Agreed. Crush him with facts, reason and logic, not verbal abuse.

Hugs
Reply to  Smart Rock
November 16, 2017 8:32 am

Nick is not a rock(et) scientist, but he correctly points out heat from the deep does not get through the glacier. It might lubricate the glacier by melting it from below, but not raise surface temperatures unless the glacier collapses due to melt. I understand Antarctic ice is cold based so the heat has really no effect. Whatever, but co2 is not guilty.

Why AndyG55 always takes the bait, is beyond me.

Mark
Reply to  Smart Rock
November 16, 2017 9:07 pm

Nick
I might be way off here, but it seems that your post assumes the heat is all trapped under the ice, and heats the underside evenly. I think the heat would concentrate in higher spots, working toward the surface in smaller areas, and any heat produced faster than the ice could absorb it would find its way to the surface water near the edge of the ice sheet.

Nick Stokes
Reply to  Smart Rock
November 16, 2017 9:28 pm

Mark,
The argument is basically about the consequences of diffusion. Heat flux crossing the bottom boundary will take of order 30,000 years to reach the top, but the time progress of the flux at the top will be spread over time of that order, and it will be smoothed. This is a kind of upside down version of borehole methods for trying to determine past tempeatures. A warm period heats the soil, and that propagates down. But it could takes decades to have a warming effect ten metres down, and meanwhile there may have been other weather adding in as well. The nett result is that you get a very weak signal; it has all evened out. And here we are talking about a kilometer or so.

Spatial variation on the sub-kilometer scale will also be evened out by horizontal diffusion. Longer scale variation won’t be so much, but the key thing is that the time variation is all smoothed out, which means no gradients in time. Maybe a tinyt amount of warmth, but no warming.

Mark
Reply to  Smart Rock
November 17, 2017 9:09 am

Thanks, I have this simplistic model in my head where each vent carves out a dome under the ice that, over millennia, gets deeper and narrower, due to heat concentrating at the top and edges refreezing. Each one would reach equilibrium at a different point: some staying shallow and wide (no effect at the surface), some normally reaching the surface (warmth, but no warming – possibly helping form the ice boundary), and others reaching the surface occasionally, depending on variability in surface conditions, ocean currents, and heat output. The last group could be a driver, if the heat output changes, or a positive feedback, if surface or ocean temperature changes.

Any of that possible?

Gary Pearse.
Reply to  crackers345
November 15, 2017 8:17 pm

Heat flux from a warm interior of the earth means it is global and the reason the bases of these ice sheets are wet. There is even a lake beneath the ice on Antarctica with microscopic life abounding!
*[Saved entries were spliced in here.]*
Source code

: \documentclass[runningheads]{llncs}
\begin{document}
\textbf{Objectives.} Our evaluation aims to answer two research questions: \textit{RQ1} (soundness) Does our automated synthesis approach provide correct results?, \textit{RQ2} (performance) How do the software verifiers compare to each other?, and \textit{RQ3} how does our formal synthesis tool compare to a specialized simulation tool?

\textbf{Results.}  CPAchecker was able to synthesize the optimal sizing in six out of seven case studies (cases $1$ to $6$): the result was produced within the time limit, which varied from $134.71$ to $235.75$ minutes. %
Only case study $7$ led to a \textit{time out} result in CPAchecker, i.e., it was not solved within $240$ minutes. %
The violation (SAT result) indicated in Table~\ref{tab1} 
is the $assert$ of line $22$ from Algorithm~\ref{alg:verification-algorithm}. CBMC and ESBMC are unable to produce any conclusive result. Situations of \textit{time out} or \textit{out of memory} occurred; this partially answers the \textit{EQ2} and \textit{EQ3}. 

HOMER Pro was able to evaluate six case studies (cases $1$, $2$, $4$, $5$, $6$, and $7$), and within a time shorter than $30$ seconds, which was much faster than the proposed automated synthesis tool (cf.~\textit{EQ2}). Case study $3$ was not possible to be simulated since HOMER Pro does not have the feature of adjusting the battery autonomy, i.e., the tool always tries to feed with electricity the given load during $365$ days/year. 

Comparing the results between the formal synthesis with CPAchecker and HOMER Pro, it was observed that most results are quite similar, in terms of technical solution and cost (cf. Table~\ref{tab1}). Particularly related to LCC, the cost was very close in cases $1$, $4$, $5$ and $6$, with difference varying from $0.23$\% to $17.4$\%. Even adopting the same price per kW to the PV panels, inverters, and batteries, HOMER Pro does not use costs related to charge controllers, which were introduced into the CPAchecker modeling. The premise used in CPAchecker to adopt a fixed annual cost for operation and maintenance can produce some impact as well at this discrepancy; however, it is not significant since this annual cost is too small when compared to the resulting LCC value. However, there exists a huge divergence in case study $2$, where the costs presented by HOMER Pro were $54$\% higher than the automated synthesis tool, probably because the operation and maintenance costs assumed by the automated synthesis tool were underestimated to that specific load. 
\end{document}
https://www.livescience.com/47461-lake-whillans-species-antarctica-life.html

There are also more localized, “hot spots” in the mantle below the crust where volcanic activity develops. West Antarctica hosts 91 known volcanoes and other s on the sea floor have been identified. One erupted only a few years ago beneath the ice and was tracked in seismic measurements.

AndyG55
Reply to  Gary Pearse.
November 16, 2017 2:06 am

There are actually “hot pools” near the end of the peninsula that people bathe in. !

Some years they are hot, some year not so hot.

Anyone who thinks this region is stable and constant, needs to remove their blindfolds.

Reply to  Gary Pearse.
November 16, 2017 3:33 am

Andy g55.
The question is not one of whether there is variability. It is one of the duration and magnitude of variability compared to other variables. Geoff

AndyG55
Reply to  Gary Pearse.
November 16, 2017 3:45 am

What other variable, Geoff?

Sea temperature, tiny changes degree this or that way, cold at the moment.

No atmospheric warming at all, according to satellites.

Any changes down there are very small, and not at all well understood.

Certainly, there are clear signs of variable volcanic activity.
Melt holes over underwater volcanic ridges, fluctuating hot pools etc

Certainly there is no signal of any sort related to CO2, wouldn’t you agree.?

Bob boder
Reply to  crackers345
November 16, 2017 5:28 am

Toneb

Putting Griff in with Nick is just silly, Griff has time and again slander good scientists that disagree with his view. He is not virtuous in any sense and deserves no civility. Nick is a little disingenuous with his information at times but I don’t remember him ever being an attack dog or serial slanderer like Griff.

Reply to  Bob boder
November 16, 2017 7:28 am

@ANDYG655,there is a geothermal hot pool in Hungary ,lake Heviz ,temp 30 c,used since Roman times,you can holiday there !admittedly not quite the antarctic,but who knows where else they might be present (I think Iceland has a few smaller ones ) .

AndyG55
Reply to  Bob boder
November 16, 2017 12:22 pm

This is the place I was referring to

https://www.atlasobscura.com/places/deception-island-2

No sign of volcanic activity, of course 😉

michael hart
November 15, 2017 5:51 pm

The BBC reported on this too. http://www.bbc.co.uk/news/science-environment-41972297 An excerpted memorable quote, even by BBC standards, is “What happens next is a smart calculation.” And that was after they “inferred” temperatures at the bedrock under the ice from magnetic measurements.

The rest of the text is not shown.